◆ EXERCISE REQUIREMENTS
Among the lines of data below, reproduce only those from the one with "- Sort by year, etc." through the one with "## Future Implementations", exactly as they stand, both ends included.

Stored dataset items
+ + +

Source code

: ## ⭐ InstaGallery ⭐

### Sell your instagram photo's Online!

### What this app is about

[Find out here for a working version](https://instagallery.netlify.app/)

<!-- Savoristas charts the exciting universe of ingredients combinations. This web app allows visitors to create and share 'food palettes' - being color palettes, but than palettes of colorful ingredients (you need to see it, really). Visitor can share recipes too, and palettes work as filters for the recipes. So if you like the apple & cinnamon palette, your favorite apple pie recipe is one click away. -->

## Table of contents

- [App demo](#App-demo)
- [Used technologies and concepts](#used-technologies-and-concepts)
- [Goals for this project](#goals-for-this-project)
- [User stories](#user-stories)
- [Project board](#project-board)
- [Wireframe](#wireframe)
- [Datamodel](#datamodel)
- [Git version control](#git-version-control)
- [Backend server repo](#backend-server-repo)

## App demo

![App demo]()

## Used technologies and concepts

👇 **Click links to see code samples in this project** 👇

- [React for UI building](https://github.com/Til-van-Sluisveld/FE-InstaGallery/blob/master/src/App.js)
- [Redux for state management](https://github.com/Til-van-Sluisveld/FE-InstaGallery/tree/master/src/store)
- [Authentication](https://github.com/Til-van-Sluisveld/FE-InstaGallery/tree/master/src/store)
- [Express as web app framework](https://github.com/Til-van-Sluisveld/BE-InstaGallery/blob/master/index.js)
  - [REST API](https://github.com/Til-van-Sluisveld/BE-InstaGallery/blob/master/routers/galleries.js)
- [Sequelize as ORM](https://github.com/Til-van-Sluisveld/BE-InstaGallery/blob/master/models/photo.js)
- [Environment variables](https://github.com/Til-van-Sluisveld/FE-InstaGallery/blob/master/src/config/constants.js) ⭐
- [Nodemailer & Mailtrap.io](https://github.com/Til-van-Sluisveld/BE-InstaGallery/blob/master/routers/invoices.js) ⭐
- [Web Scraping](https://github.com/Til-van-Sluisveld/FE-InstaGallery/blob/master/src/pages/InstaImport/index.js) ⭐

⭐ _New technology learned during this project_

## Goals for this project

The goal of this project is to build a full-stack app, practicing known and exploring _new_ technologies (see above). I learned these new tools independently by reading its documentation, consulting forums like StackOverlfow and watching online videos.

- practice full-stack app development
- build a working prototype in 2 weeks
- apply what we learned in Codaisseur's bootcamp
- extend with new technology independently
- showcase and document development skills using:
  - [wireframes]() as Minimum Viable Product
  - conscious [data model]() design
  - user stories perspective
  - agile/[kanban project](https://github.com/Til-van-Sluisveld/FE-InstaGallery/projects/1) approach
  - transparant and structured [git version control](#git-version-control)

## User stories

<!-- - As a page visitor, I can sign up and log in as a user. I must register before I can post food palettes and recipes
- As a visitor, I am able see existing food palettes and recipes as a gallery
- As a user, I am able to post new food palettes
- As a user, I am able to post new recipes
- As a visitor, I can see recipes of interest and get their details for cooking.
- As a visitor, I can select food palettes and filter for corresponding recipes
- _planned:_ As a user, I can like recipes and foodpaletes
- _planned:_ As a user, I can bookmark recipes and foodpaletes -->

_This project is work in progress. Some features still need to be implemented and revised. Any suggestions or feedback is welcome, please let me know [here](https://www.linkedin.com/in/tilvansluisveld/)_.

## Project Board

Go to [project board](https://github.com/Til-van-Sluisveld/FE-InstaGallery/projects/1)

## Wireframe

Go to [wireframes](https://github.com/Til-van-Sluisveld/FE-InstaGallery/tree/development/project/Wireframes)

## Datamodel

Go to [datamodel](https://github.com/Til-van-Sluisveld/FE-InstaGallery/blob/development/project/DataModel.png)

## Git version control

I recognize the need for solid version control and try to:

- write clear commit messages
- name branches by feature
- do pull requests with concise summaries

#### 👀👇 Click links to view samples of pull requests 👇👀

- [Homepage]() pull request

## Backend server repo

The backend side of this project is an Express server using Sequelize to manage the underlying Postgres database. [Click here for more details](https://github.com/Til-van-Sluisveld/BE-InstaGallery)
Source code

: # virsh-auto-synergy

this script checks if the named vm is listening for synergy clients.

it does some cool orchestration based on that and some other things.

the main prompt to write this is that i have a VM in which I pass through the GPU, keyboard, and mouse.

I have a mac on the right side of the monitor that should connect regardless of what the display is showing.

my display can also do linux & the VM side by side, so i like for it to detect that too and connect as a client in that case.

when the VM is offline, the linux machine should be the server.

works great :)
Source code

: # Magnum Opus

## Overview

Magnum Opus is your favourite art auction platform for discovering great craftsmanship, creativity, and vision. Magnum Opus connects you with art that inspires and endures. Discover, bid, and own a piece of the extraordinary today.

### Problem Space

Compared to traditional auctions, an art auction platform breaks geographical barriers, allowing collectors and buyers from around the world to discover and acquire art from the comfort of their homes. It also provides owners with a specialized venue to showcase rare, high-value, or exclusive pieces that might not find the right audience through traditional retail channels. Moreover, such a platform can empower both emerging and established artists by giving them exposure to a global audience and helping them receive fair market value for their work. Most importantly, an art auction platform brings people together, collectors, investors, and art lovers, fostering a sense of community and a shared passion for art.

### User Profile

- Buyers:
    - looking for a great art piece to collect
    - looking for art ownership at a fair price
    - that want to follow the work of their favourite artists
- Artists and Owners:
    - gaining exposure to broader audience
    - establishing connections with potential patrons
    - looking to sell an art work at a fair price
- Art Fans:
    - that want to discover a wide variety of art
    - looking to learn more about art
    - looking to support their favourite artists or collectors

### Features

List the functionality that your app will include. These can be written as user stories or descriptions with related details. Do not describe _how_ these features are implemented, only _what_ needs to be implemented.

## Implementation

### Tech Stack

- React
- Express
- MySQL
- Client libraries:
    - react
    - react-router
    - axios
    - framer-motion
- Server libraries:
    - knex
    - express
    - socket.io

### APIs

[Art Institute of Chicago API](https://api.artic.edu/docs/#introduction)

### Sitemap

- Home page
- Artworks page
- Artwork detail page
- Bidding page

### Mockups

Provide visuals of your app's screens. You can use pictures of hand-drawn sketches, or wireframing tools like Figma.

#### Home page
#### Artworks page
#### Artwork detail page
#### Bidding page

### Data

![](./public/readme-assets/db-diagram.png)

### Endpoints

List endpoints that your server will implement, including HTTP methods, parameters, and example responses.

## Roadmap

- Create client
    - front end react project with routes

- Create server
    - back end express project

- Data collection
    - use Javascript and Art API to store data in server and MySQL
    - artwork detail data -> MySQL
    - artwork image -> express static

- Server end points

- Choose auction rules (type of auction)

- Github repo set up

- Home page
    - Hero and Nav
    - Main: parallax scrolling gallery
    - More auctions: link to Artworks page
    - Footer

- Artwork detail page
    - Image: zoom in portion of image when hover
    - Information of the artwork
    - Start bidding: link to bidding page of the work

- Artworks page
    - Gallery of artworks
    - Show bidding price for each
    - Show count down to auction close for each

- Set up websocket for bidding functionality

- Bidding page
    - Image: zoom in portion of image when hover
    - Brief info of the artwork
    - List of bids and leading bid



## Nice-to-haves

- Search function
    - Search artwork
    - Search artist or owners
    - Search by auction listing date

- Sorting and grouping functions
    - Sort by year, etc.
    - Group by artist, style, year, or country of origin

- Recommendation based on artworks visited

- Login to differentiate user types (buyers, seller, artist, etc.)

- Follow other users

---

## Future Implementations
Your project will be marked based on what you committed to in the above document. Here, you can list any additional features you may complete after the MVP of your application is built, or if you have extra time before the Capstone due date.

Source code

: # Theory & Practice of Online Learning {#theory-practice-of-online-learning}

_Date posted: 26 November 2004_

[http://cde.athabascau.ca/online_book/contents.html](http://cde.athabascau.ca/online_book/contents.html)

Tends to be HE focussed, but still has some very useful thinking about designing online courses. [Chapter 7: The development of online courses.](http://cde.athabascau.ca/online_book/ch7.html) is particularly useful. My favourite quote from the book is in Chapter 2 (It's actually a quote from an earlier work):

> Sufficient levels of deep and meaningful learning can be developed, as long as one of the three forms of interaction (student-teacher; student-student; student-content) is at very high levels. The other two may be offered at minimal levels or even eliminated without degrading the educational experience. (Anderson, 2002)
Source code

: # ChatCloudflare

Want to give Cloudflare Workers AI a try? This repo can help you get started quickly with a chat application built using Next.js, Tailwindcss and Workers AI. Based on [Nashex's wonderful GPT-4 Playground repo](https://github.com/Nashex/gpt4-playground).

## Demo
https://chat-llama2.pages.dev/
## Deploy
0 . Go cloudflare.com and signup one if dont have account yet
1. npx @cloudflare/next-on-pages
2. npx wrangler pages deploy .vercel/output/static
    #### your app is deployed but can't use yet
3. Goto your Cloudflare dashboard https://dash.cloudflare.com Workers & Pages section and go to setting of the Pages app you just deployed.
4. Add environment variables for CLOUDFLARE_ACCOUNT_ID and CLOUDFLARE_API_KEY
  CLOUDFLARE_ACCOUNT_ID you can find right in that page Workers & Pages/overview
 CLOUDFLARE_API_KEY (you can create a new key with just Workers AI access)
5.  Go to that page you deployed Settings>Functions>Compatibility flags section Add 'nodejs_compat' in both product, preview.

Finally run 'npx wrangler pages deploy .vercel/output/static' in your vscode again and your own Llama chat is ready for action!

+ + +

◆ OUTPUT OF THE TASK
    - Sort by year, etc.
    - Group by artist, style, year, or country of origin

- Recommendation based on artworks visited

- Login to differentiate user types (buyers, seller, artist, etc.)

- Follow other users

---

## Future Implementations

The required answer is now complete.